“FGD ini akan menjadi bahan masukan berharga ketika nanti pemerintah mengirimkan DIM untuk didiskusikan. RUU EBET ini nasibnya seperti UU Batubara dulu, dimana banyak pihak yang setuju banyak pula yang tidak setuju. Semua narasumber (pakar energi UGM) menyampaikan bahan yang berbobot dengan perspektif energi masa depan dibangun berdasarkan data dan fakta, memikirkan masa depan dan potensi bangsa Indonesia,” tandas Legislator Dapil Daerah Istimewa Yogyakarta ini.

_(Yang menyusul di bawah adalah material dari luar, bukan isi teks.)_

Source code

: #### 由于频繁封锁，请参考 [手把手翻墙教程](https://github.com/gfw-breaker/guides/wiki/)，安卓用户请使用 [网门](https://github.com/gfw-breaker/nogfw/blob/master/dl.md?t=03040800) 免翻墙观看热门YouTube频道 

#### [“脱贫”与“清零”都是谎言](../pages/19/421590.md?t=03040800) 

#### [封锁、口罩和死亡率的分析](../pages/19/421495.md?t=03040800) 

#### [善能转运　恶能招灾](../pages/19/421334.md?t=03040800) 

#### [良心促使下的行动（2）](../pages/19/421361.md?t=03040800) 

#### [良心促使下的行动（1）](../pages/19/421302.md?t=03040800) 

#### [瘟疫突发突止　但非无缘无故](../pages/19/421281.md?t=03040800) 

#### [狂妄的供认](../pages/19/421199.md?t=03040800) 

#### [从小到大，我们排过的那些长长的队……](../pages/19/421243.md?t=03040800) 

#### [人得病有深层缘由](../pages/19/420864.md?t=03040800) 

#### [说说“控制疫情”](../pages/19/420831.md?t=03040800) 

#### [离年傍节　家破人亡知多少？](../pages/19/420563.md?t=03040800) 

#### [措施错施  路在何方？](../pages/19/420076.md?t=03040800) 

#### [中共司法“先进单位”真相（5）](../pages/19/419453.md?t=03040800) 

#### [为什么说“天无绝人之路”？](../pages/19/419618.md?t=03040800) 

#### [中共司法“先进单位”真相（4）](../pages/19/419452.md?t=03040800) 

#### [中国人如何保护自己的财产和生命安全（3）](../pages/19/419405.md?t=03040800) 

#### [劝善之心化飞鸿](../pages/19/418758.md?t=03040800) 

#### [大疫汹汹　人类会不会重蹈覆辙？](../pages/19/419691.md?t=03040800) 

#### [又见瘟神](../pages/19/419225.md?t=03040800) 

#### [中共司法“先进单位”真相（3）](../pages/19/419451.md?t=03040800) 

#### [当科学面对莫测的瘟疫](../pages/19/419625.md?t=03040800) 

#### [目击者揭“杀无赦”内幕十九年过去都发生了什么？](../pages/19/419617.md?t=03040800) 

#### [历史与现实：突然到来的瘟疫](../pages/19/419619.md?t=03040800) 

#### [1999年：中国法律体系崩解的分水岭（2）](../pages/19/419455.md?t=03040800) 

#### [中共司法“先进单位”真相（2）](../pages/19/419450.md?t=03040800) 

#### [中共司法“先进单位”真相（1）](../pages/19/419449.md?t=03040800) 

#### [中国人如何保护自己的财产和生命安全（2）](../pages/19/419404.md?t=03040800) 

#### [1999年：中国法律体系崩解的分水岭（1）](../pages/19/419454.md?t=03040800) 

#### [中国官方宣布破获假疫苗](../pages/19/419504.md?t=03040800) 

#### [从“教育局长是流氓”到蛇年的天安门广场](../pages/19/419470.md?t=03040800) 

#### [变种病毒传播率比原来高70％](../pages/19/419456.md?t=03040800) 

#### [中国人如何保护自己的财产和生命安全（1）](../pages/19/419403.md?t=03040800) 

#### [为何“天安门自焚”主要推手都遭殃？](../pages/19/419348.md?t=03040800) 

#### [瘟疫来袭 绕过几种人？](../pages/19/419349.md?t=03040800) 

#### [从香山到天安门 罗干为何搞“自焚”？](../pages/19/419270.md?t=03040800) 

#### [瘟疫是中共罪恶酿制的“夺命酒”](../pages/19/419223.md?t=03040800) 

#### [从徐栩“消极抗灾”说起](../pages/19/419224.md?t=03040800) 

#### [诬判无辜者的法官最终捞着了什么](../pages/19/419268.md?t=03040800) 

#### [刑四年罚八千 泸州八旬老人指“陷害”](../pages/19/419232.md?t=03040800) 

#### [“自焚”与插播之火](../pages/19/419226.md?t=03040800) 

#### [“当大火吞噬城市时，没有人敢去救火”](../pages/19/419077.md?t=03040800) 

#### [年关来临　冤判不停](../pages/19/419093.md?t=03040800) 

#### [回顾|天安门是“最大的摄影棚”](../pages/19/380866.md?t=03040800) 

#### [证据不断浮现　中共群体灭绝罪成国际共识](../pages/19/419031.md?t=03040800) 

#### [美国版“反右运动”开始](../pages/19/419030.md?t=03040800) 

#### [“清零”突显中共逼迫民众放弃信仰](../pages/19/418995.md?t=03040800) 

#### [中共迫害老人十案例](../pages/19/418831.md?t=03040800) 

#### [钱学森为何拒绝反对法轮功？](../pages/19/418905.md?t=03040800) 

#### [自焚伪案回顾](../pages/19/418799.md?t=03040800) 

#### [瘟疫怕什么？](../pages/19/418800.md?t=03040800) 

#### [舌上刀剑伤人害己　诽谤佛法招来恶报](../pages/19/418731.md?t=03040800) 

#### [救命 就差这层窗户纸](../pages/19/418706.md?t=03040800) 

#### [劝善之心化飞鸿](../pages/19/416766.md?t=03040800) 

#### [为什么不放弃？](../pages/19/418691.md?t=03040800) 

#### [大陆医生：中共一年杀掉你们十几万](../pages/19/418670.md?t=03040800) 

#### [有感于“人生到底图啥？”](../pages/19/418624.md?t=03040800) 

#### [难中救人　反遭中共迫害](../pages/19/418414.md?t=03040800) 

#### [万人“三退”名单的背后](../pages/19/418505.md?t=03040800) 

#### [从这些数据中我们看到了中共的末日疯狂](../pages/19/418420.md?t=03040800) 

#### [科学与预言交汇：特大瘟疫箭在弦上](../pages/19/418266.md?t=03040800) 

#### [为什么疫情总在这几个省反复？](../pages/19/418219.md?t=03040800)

Sementara itu imbuhnya, menurut para pakar energi di UGM dan juga Komisi VII DPR RI setuju banyak manfaat yang luar biasa dari segi pertumbuhan ekonomi, terbukanya lapangan kerja, potensi pengelolaan sumber daya alam. Jika dibiarkan masalah pemanfaatan EBET ini maka negara ini akan bangkrut,” pungkas Gandung.
Peneliti Pusat Studi Energi (PSE) UGM Prof Deendarlianto menilai, untuk mencapai target pemerintah mencapai net zero emissions pada 2060 diperlukan peningkatan penggunaan bauran energi EBT 2,32 persen per tahun. Setara 3-4 Giga Watt.
Soal pengembangan manufaktur lokal untuk pengembangan pengunaan energi baru dan terbarukan ini disarankan menyesuaikan dengan area kebutuhan. Contohnya, penggunaan panel surya dengan industri manufaktur berkembang di Jawa dan Riau.